## YOUR OBJECTIVE
For every entry that follows, return the words exactly and omit any picture.

## INFORMATION
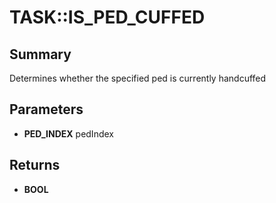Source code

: # TASK::IS_PED_CUFFED

## Summary
Determines whether the specified ped is currently handcuffed

## Parameters
* **PED_INDEX** pedIndex

## Returns
* **BOOL**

## OUTPUT FOR THIS EXERCISE
Source code

: # TASK::IS_PED_CUFFED

## Summary
Determines whether the specified ped is currently handcuffed

## Parameters
* **PED_INDEX** pedIndex

## Returns
* **BOOL**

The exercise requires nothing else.